The main point here is to choose your divisions and practice persuading your reader why these divisions prove your position is valid. Again, try, whenever possible, to relate your position to "real-life" to illustrate its relevancy.
A general idea? Some choices depending on your focus.
- ______ is the best way to reduce the national debt because _____, _____, and ______.
- The best ways to reduce the national debt are _____, _____, and ______.
For ideas on divisions, look over the specific reasons you've developed, both through the readings and (gasp!) through your own thinking on this issue.
When introducing (providing a context) your examples or explaining them, use the verb list in the "Citing Sources" section of I&C to shift your language into an argumentative discourse.
You could also try the following:
"The problem with ___ is that _____."
"This ______ helps American workers/industry/rich because __________"
The advantage/s of ________ is/are _______."
It's your job to prove the validity of your ideas regarding the shrinking of the national debt. Using argumentative discourse will help ("This will" "These statistics prove") shift your essay into, well, an argument.

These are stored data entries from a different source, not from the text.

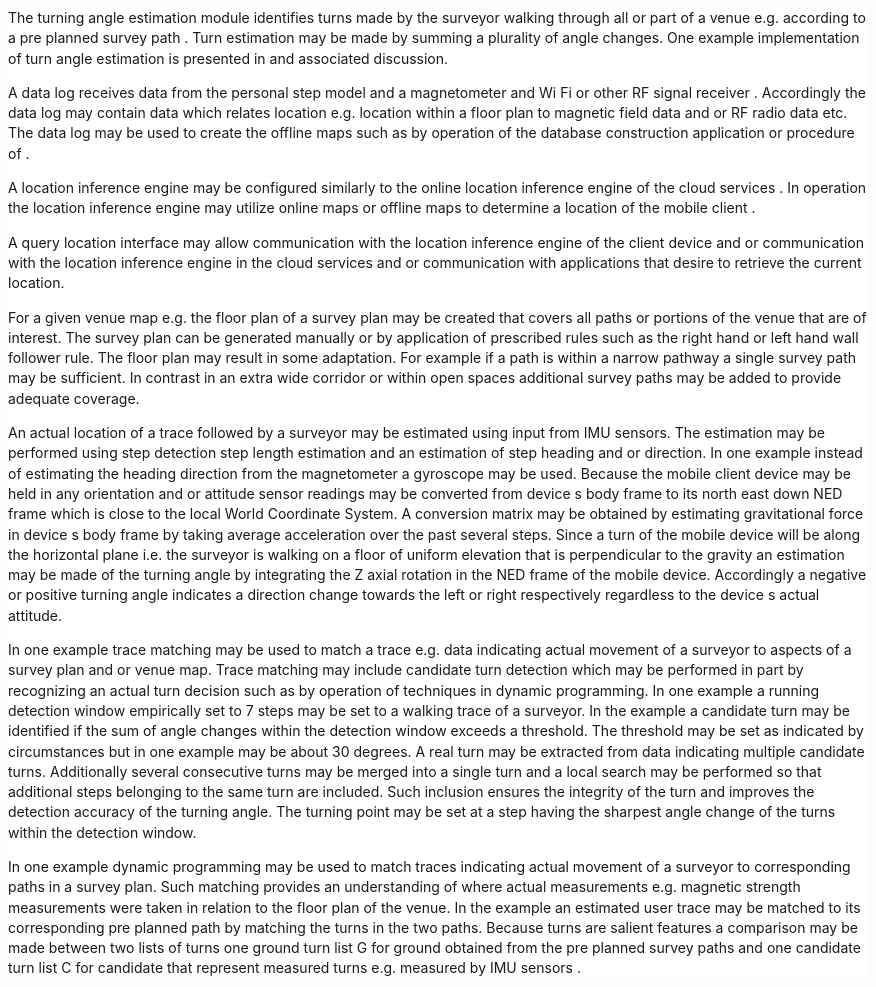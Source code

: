 The turning angle estimation module identifies turns made by the surveyor walking through all or part of a venue e.g. according to a pre planned survey path . Turn estimation may be made by summing a plurality of angle changes. One example implementation of turn angle estimation is presented in and associated discussion.

A data log receives data from the personal step model and a magnetometer and Wi Fi or other RF signal receiver . Accordingly the data log may contain data which relates location e.g. location within a floor plan to magnetic field data and or RF radio data etc. The data log may be used to create the offline maps such as by operation of the database construction application or procedure of .

A location inference engine may be configured similarly to the online location inference engine of the cloud services . In operation the location inference engine may utilize online maps or offline maps to determine a location of the mobile client .

A query location interface may allow communication with the location inference engine of the client device and or communication with the location inference engine in the cloud services and or communication with applications that desire to retrieve the current location.

For a given venue map e.g. the floor plan of a survey plan may be created that covers all paths or portions of the venue that are of interest. The survey plan can be generated manually or by application of prescribed rules such as the right hand or left hand wall follower rule. The floor plan may result in some adaptation. For example if a path is within a narrow pathway a single survey path may be sufficient. In contrast in an extra wide corridor or within open spaces additional survey paths may be added to provide adequate coverage.

An actual location of a trace followed by a surveyor may be estimated using input from IMU sensors. The estimation may be performed using step detection step length estimation and an estimation of step heading and or direction. In one example instead of estimating the heading direction from the magnetometer a gyroscope may be used. Because the mobile client device may be held in any orientation and or attitude sensor readings may be converted from device s body frame to its north east down NED frame which is close to the local World Coordinate System. A conversion matrix may be obtained by estimating gravitational force in device s body frame by taking average acceleration over the past several steps. Since a turn of the mobile device will be along the horizontal plane i.e. the surveyor is walking on a floor of uniform elevation that is perpendicular to the gravity an estimation may be made of the turning angle by integrating the Z axial rotation in the NED frame of the mobile device. Accordingly a negative or positive turning angle indicates a direction change towards the left or right respectively regardless to the device s actual attitude.

In one example trace matching may be used to match a trace e.g. data indicating actual movement of a surveyor to aspects of a survey plan and or venue map. Trace matching may include candidate turn detection which may be performed in part by recognizing an actual turn decision such as by operation of techniques in dynamic programming. In one example a running detection window empirically set to 7 steps may be set to a walking trace of a surveyor. In the example a candidate turn may be identified if the sum of angle changes within the detection window exceeds a threshold. The threshold may be set as indicated by circumstances but in one example may be about 30 degrees. A real turn may be extracted from data indicating multiple candidate turns. Additionally several consecutive turns may be merged into a single turn and a local search may be performed so that additional steps belonging to the same turn are included. Such inclusion ensures the integrity of the turn and improves the detection accuracy of the turning angle. The turning point may be set at a step having the sharpest angle change of the turns within the detection window.

In one example dynamic programming may be used to match traces indicating actual movement of a surveyor to corresponding paths in a survey plan. Such matching provides an understanding of where actual measurements e.g. magnetic strength measurements were taken in relation to the floor plan of the venue. In the example an estimated user trace may be matched to its corresponding pre planned path by matching the turns in the two paths. Because turns are salient features a comparison may be made between two lists of turns one ground turn list G for ground obtained from the pre planned survey paths and one candidate turn list C for candidate that represent measured turns e.g. measured by IMU sensors .

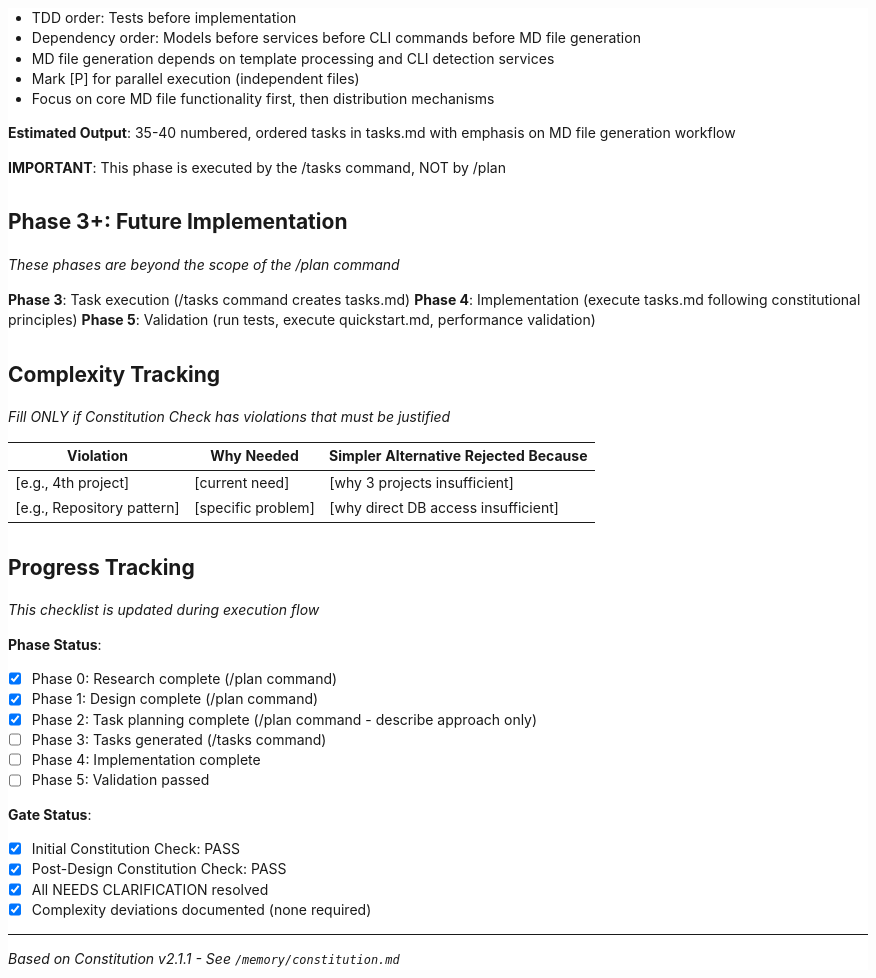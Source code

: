 - TDD order: Tests before implementation
- Dependency order: Models before services before CLI commands before MD file generation
- MD file generation depends on template processing and CLI detection services
- Mark [P] for parallel execution (independent files)
- Focus on core MD file functionality first, then distribution mechanisms

**Estimated Output**: 35-40 numbered, ordered tasks in tasks.md with emphasis on MD file generation workflow

**IMPORTANT**: This phase is executed by the /tasks command, NOT by /plan

## Phase 3+: Future Implementation

_These phases are beyond the scope of the /plan command_

**Phase 3**: Task execution (/tasks command creates tasks.md)
**Phase 4**: Implementation (execute tasks.md following constitutional principles)
**Phase 5**: Validation (run tests, execute quickstart.md, performance validation)

## Complexity Tracking

_Fill ONLY if Constitution Check has violations that must be justified_

| Violation                  | Why Needed         | Simpler Alternative Rejected Because |
| -------------------------- | ------------------ | ------------------------------------ |
| [e.g., 4th project]        | [current need]     | [why 3 projects insufficient]        |
| [e.g., Repository pattern] | [specific problem] | [why direct DB access insufficient]  |

## Progress Tracking

_This checklist is updated during execution flow_

**Phase Status**:

- [x] Phase 0: Research complete (/plan command)
- [x] Phase 1: Design complete (/plan command)
- [x] Phase 2: Task planning complete (/plan command - describe approach only)
- [ ] Phase 3: Tasks generated (/tasks command)
- [ ] Phase 4: Implementation complete
- [ ] Phase 5: Validation passed

**Gate Status**:

- [x] Initial Constitution Check: PASS
- [x] Post-Design Constitution Check: PASS
- [x] All NEEDS CLARIFICATION resolved
- [x] Complexity deviations documented (none required)

---

_Based on Constitution v2.1.1 - See `/memory/constitution.md`_
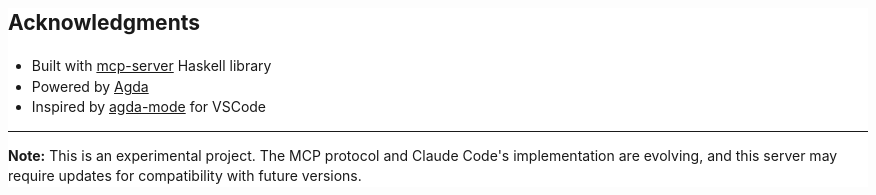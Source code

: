 ## Acknowledgments

- Built with [mcp-server](https://github.com/drshade/haskell-mcp-server) Haskell library
- Powered by [Agda](https://agda.readthedocs.io/)
- Inspired by [agda-mode](https://github.com/banacorn/agda-mode-vscode) for VSCode

---

**Note:** This is an experimental project. The MCP protocol and Claude Code's implementation are evolving, and this server may require updates for compatibility with future versions.
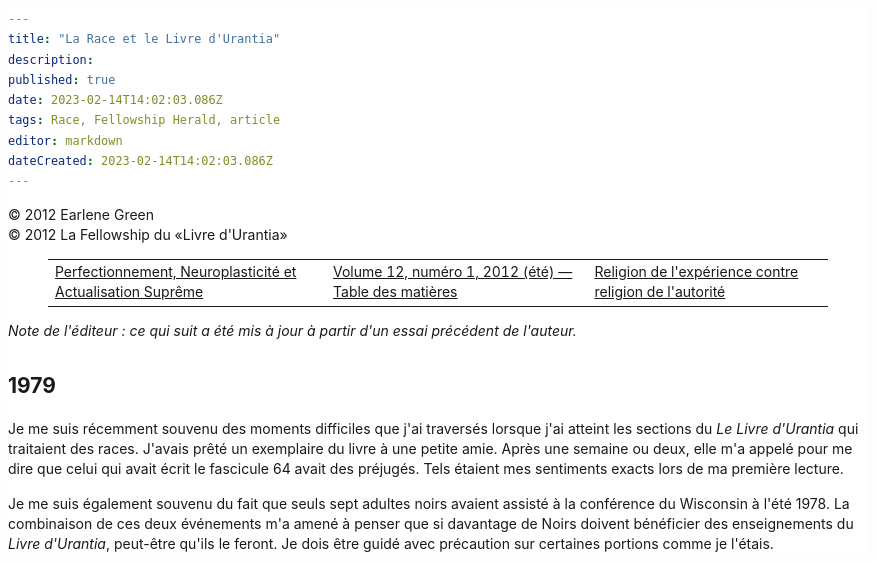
 ```yaml
---
title: "La Race et le Livre d'Urantia"
description: 
published: true
date: 2023-02-14T14:02:03.086Z
tags: Race, Fellowship Herald, article
editor: markdown
dateCreated: 2023-02-14T14:02:03.086Z
---
```


<p class="v-card v-sheet theme--light grey lighten-3 px-2">© 2012 Earlene Green<br>© 2012 La Fellowship du «Livre d'Urantia»</p>
<figure class="table chapter-navigator">
  <table>
    <tbody>
      <tr>
        <td>
        <a href="/fr/article/Lawrence_Schkade/Perfecting_Neuroplasticity_and_the_Supreme_Actualizing">
          <span class="mdi mdi-arrow-left-drop-circle"></span><span class="pl-2">Perfectionnement, Neuroplasticité et Actualisation Suprême</span>
        </a>
        </td>
        <td>
        <a href="/fr/index/articles_herald#volume-12-numéro-1-2012-été">
          <span class="mdi mdi-book-open-variant"></span><span class="pl-2">Volume 12, numéro 1, 2012 (été) — Table des matières</span>
        </a>
        </td>
        <td>
        <a href="/fr/article/Richard_S_Omura/Religion_of_Experience_vs_Religion_of_Authority_2">
          <span class="pr-2">Religion de l'expérience contre religion de l'autorité</span><span class="mdi mdi-arrow-right-drop-circle"></span>
        </a>
        </td>
      </tr>
    </tbody>
  </table>
</figure>



_Note de l'éditeur : ce qui suit a été mis à jour à partir d'un essai précédent de l'auteur._

## 1979 

Je me suis récemment souvenu des moments difficiles que j'ai traversés lorsque j'ai atteint les sections du _Le Livre d'Urantia_ qui traitaient des races. J'avais prêté un exemplaire du livre à une petite amie. Après une semaine ou deux, elle m'a appelé pour me dire que celui qui avait écrit le fascicule 64 avait des préjugés. Tels étaient mes sentiments exacts lors de ma première lecture. 

Je me suis également souvenu du fait que seuls sept adultes noirs avaient assisté à la conférence du Wisconsin à l'été 1978. La combinaison de ces deux événements m'a amené à penser que si davantage de Noirs doivent bénéficier des enseignements du _Livre d'Urantia_, peut-être qu'ils le feront. Je dois être guidé avec précaution sur certaines portions comme je l'étais.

Should you use personal examples? Yes. Should you use examples from the readings and or from textbooks from other courses? Yes. Should you use examples from "real life"? Yes. Could you invent scenarios? Yes. Should you tell your readers that these scenarios are invented? Yes. Most importantly, should you remember that this is only the first of many drafts and the most important thing to do is finish the darn thing? Yes. Are you tired of me asking "yes" questions?
Consider, finally, a more traditional outline such as the example below
- Introduction
- Definition paragraph
- Thesis
- Division #1 (1-2+ paragraphs)
- Topic sentence
- Prove validity of division/reason with fact (explanation?)
- Argue why this proves/suggests thesis is correct.
- View of other position? (Counter argument)
- Division #2 (1-2+ paragraphs)
- View of other position? (Counter argument)
- Division #3 (1-2+ paragraphs)
- View of other position? (Counter argument)
- Conclusion
- Shout "Wa Hoo!" (note that this is shouted -- do not include in essay)
Revision
See revision section of Packet on Income Inequality for suggestions on revision (a different but related topic). Make allowances for changes in the topic.
Proofreading
See proofreading section of I&C and packet above for suggestions on proofreading.